A rare photo of both of us at Ait Ben Haddou

When Abdul left us at our hotel, he hugged me and told me he’d miss me.  As he hugged Julian, he called him “my brother of another mother.”

 

Abdul taught Julian a lot about being a guide.  Julian says he’ll be more patient with people next ski season, especially with their endless questions and lack of understanding of the local culture and context.

 

Abdul taught me that common ground can be found in the most unlikely places.  And that sometimes the aspects of travel that you dread the most turn out to be the most rewarding.

 

Abdul works for Morocco Explored, and gets rave reviews on TripAdvisor.  

Comments

  1. David and Michelle

    Guides can be great or horrible (occasionally both). Glad you found a good one! (By the way, we had a female guide in Luxor, Egypt.)

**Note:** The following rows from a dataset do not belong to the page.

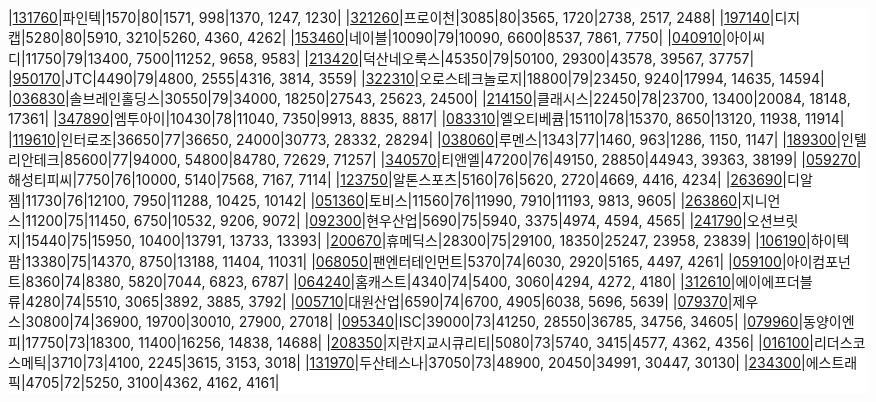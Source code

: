 |[131760](https://finance.daum.net/quotes/A131760)|파인텍|1570|80|1571, 998|1370, 1247, 1230|
|[321260](https://finance.daum.net/quotes/A321260)|프로이천|3085|80|3565, 1720|2738, 2517, 2488|
|[197140](https://finance.daum.net/quotes/A197140)|디지캡|5280|80|5910, 3210|5260, 4360, 4262|
|[153460](https://finance.daum.net/quotes/A153460)|네이블|10090|79|10090, 6600|8537, 7861, 7750|
|[040910](https://finance.daum.net/quotes/A040910)|아이씨디|11750|79|13400, 7500|11252, 9658, 9583|
|[213420](https://finance.daum.net/quotes/A213420)|덕산네오룩스|45350|79|50100, 29300|43578, 39567, 37757|
|[950170](https://finance.daum.net/quotes/A950170)|JTC|4490|79|4800, 2555|4316, 3814, 3559|
|[322310](https://finance.daum.net/quotes/A322310)|오로스테크놀로지|18800|79|23450, 9240|17994, 14635, 14594|
|[036830](https://finance.daum.net/quotes/A036830)|솔브레인홀딩스|30550|79|34000, 18250|27543, 25623, 24500|
|[214150](https://finance.daum.net/quotes/A214150)|클래시스|22450|78|23700, 13400|20084, 18148, 17361|
|[347890](https://finance.daum.net/quotes/A347890)|엠투아이|10430|78|11040, 7350|9913, 8835, 8817|
|[083310](https://finance.daum.net/quotes/A083310)|엘오티베큠|15110|78|15370, 8650|13120, 11938, 11914|
|[119610](https://finance.daum.net/quotes/A119610)|인터로조|36650|77|36650, 24000|30773, 28332, 28294|
|[038060](https://finance.daum.net/quotes/A038060)|루멘스|1343|77|1460, 963|1286, 1150, 1147|
|[189300](https://finance.daum.net/quotes/A189300)|인텔리안테크|85600|77|94000, 54800|84780, 72629, 71257|
|[340570](https://finance.daum.net/quotes/A340570)|티앤엘|47200|76|49150, 28850|44943, 39363, 38199|
|[059270](https://finance.daum.net/quotes/A059270)|해성티피씨|7750|76|10000, 5140|7568, 7167, 7114|
|[123750](https://finance.daum.net/quotes/A123750)|알톤스포츠|5160|76|5620, 2720|4669, 4416, 4234|
|[263690](https://finance.daum.net/quotes/A263690)|디알젬|11730|76|12100, 7950|11288, 10425, 10142|
|[051360](https://finance.daum.net/quotes/A051360)|토비스|11560|76|11990, 7910|11193, 9813, 9605|
|[263860](https://finance.daum.net/quotes/A263860)|지니언스|11200|75|11450, 6750|10532, 9206, 9072|
|[092300](https://finance.daum.net/quotes/A092300)|현우산업|5690|75|5940, 3375|4974, 4594, 4565|
|[241790](https://finance.daum.net/quotes/A241790)|오션브릿지|15440|75|15950, 10400|13791, 13733, 13393|
|[200670](https://finance.daum.net/quotes/A200670)|휴메딕스|28300|75|29100, 18350|25247, 23958, 23839|
|[106190](https://finance.daum.net/quotes/A106190)|하이텍팜|13380|75|14370, 8750|13188, 11404, 11031|
|[068050](https://finance.daum.net/quotes/A068050)|팬엔터테인먼트|5370|74|6030, 2920|5165, 4497, 4261|
|[059100](https://finance.daum.net/quotes/A059100)|아이컴포넌트|8360|74|8380, 5820|7044, 6823, 6787|
|[064240](https://finance.daum.net/quotes/A064240)|홈캐스트|4340|74|5400, 3060|4294, 4272, 4180|
|[312610](https://finance.daum.net/quotes/A312610)|에이에프더블류|4280|74|5510, 3065|3892, 3885, 3792|
|[005710](https://finance.daum.net/quotes/A005710)|대원산업|6590|74|6700, 4905|6038, 5696, 5639|
|[079370](https://finance.daum.net/quotes/A079370)|제우스|30800|74|36900, 19700|30010, 27900, 27018|
|[095340](https://finance.daum.net/quotes/A095340)|ISC|39000|73|41250, 28550|36785, 34756, 34605|
|[079960](https://finance.daum.net/quotes/A079960)|동양이엔피|17750|73|18300, 11400|16256, 14838, 14688|
|[208350](https://finance.daum.net/quotes/A208350)|지란지교시큐리티|5080|73|5740, 3415|4577, 4362, 4356|
|[016100](https://finance.daum.net/quotes/A016100)|리더스코스메틱|3710|73|4100, 2245|3615, 3153, 3018|
|[131970](https://finance.daum.net/quotes/A131970)|두산테스나|37050|73|48900, 20450|34991, 30447, 30130|
|[234300](https://finance.daum.net/quotes/A234300)|에스트래픽|4705|72|5250, 3100|4362, 4162, 4161|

    Nepal: No, guides are often NOT required. (As you know, we should know…..)

    Leaving Germany tomorrow; been a great trip (but miss home/Whistler).

    See you back there. Have a good rest of your trip!

    David and Michelle
    (in Augsburg, a lovely place)

    1. Post
      Author
      Valerie Whiffen

      Yes, guides can be terrible. The one who led our dromedaries looked like a sullen university student who’d been pressganged.

      Glad to hear you had a great trip – but no blog posts!

      Just finished three days of hiking and tomorrow we’re off to the High Atlas.